Exercise goal:
Through the line with "Ví dụ, khái" and starting from the first line, return the records below word for word, with pictures left out.

---------- Source material

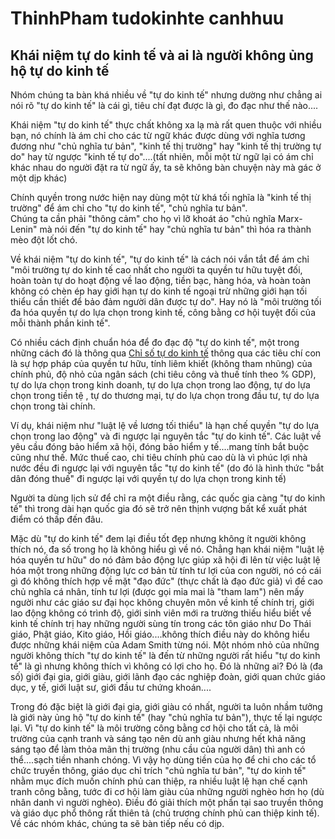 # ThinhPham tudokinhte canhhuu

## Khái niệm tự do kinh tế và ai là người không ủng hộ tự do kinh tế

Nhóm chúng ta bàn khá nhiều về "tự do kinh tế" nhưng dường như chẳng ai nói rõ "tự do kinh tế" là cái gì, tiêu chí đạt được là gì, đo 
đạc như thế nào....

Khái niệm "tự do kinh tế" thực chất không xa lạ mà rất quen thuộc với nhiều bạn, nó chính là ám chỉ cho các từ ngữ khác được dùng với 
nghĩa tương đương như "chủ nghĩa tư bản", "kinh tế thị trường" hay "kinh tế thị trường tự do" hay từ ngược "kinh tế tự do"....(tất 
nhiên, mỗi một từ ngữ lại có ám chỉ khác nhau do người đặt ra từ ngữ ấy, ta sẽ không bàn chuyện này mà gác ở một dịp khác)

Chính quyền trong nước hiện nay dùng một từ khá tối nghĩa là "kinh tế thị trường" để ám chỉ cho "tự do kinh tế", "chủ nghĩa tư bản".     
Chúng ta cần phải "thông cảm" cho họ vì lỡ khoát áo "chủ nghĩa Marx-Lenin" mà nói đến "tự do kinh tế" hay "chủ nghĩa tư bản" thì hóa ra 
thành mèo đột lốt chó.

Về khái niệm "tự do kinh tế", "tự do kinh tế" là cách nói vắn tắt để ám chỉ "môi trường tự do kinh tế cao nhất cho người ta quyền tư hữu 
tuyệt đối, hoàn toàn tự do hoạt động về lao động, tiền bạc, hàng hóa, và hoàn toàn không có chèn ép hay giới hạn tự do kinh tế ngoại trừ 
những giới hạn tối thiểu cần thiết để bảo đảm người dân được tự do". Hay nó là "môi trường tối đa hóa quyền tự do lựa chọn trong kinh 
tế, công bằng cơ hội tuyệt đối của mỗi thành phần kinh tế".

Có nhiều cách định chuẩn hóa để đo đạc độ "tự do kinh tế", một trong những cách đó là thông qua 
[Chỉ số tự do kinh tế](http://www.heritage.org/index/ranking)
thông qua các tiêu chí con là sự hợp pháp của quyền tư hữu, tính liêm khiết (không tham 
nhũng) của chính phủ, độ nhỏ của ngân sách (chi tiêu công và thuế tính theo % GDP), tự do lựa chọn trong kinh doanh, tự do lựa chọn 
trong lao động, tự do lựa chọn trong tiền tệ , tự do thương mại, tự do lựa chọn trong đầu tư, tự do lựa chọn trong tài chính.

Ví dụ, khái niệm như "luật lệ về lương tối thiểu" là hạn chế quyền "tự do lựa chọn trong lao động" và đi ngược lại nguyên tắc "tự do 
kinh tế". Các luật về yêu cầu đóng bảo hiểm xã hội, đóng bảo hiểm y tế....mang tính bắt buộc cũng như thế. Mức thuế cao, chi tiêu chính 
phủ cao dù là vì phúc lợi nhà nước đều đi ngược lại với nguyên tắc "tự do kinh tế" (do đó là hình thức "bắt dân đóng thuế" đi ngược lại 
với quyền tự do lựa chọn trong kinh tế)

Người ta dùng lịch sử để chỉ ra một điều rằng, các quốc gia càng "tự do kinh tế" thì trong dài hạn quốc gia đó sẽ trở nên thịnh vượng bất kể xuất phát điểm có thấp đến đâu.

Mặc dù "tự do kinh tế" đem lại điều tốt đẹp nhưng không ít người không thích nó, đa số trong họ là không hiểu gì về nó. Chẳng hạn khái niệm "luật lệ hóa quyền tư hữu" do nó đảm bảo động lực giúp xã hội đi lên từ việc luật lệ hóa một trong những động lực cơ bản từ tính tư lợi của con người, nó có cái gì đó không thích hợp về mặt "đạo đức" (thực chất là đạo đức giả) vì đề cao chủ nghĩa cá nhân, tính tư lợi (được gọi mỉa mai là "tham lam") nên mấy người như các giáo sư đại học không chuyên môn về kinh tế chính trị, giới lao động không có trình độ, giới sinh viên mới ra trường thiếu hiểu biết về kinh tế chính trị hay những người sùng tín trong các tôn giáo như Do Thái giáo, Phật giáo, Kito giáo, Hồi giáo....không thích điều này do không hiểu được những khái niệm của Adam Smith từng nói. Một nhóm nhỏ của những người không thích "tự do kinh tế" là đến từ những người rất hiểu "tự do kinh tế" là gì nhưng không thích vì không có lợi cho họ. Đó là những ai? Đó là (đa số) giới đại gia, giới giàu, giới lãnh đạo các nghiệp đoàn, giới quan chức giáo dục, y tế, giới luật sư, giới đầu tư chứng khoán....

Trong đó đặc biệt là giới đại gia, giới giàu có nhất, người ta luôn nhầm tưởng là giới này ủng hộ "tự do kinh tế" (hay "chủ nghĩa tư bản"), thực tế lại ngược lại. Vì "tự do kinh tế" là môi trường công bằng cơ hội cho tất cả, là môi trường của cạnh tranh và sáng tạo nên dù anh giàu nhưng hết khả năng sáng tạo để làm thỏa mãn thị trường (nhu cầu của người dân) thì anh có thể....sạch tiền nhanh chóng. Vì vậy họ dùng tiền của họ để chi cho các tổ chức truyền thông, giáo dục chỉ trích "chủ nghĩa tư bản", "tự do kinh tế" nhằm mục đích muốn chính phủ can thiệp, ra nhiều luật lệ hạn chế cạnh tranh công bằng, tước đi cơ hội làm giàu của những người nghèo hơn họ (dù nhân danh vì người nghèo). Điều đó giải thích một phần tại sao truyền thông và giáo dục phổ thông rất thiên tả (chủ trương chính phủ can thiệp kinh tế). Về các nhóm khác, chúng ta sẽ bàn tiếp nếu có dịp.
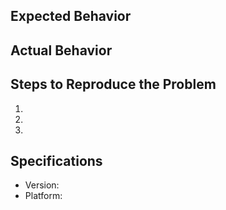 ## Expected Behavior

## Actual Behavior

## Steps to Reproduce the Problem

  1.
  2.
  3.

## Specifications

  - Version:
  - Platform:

--------------------

Response:
 # ThinhPham tudokinhte canhhuu

## Khái niệm tự do kinh tế và ai là người không ủng hộ tự do kinh tế

Nhóm chúng ta bàn khá nhiều về "tự do kinh tế" nhưng dường như chẳng ai nói rõ "tự do kinh tế" là cái gì, tiêu chí đạt được là gì, đo 
đạc như thế nào....

Khái niệm "tự do kinh tế" thực chất không xa lạ mà rất quen thuộc với nhiều bạn, nó chính là ám chỉ cho các từ ngữ khác được dùng với 
nghĩa tương đương như "chủ nghĩa tư bản", "kinh tế thị trường" hay "kinh tế thị trường tự do" hay từ ngược "kinh tế tự do"....(tất 
nhiên, mỗi một từ ngữ lại có ám chỉ khác nhau do người đặt ra từ ngữ ấy, ta sẽ không bàn chuyện này mà gác ở một dịp khác)

Chính quyền trong nước hiện nay dùng một từ khá tối nghĩa là "kinh tế thị trường" để ám chỉ cho "tự do kinh tế", "chủ nghĩa tư bản".     
Chúng ta cần phải "thông cảm" cho họ vì lỡ khoát áo "chủ nghĩa Marx-Lenin" mà nói đến "tự do kinh tế" hay "chủ nghĩa tư bản" thì hóa ra 
thành mèo đột lốt chó.

Về khái niệm "tự do kinh tế", "tự do kinh tế" là cách nói vắn tắt để ám chỉ "môi trường tự do kinh tế cao nhất cho người ta quyền tư hữu 
tuyệt đối, hoàn toàn tự do hoạt động về lao động, tiền bạc, hàng hóa, và hoàn toàn không có chèn ép hay giới hạn tự do kinh tế ngoại trừ 
những giới hạn tối thiểu cần thiết để bảo đảm người dân được tự do". Hay nó là "môi trường tối đa hóa quyền tự do lựa chọn trong kinh 
tế, công bằng cơ hội tuyệt đối của mỗi thành phần kinh tế".

Có nhiều cách định chuẩn hóa để đo đạc độ "tự do kinh tế", một trong những cách đó là thông qua 
[Chỉ số tự do kinh tế](http://www.heritage.org/index/ranking)
thông qua các tiêu chí con là sự hợp pháp của quyền tư hữu, tính liêm khiết (không tham 
nhũng) của chính phủ, độ nhỏ của ngân sách (chi tiêu công và thuế tính theo % GDP), tự do lựa chọn trong kinh doanh, tự do lựa chọn 
trong lao động, tự do lựa chọn trong tiền tệ , tự do thương mại, tự do lựa chọn trong đầu tư, tự do lựa chọn trong tài chính.

Ví dụ, khái niệm như "luật lệ về lương tối thiểu" là hạn chế quyền "tự do lựa chọn trong lao động" và đi ngược lại nguyên tắc "tự do 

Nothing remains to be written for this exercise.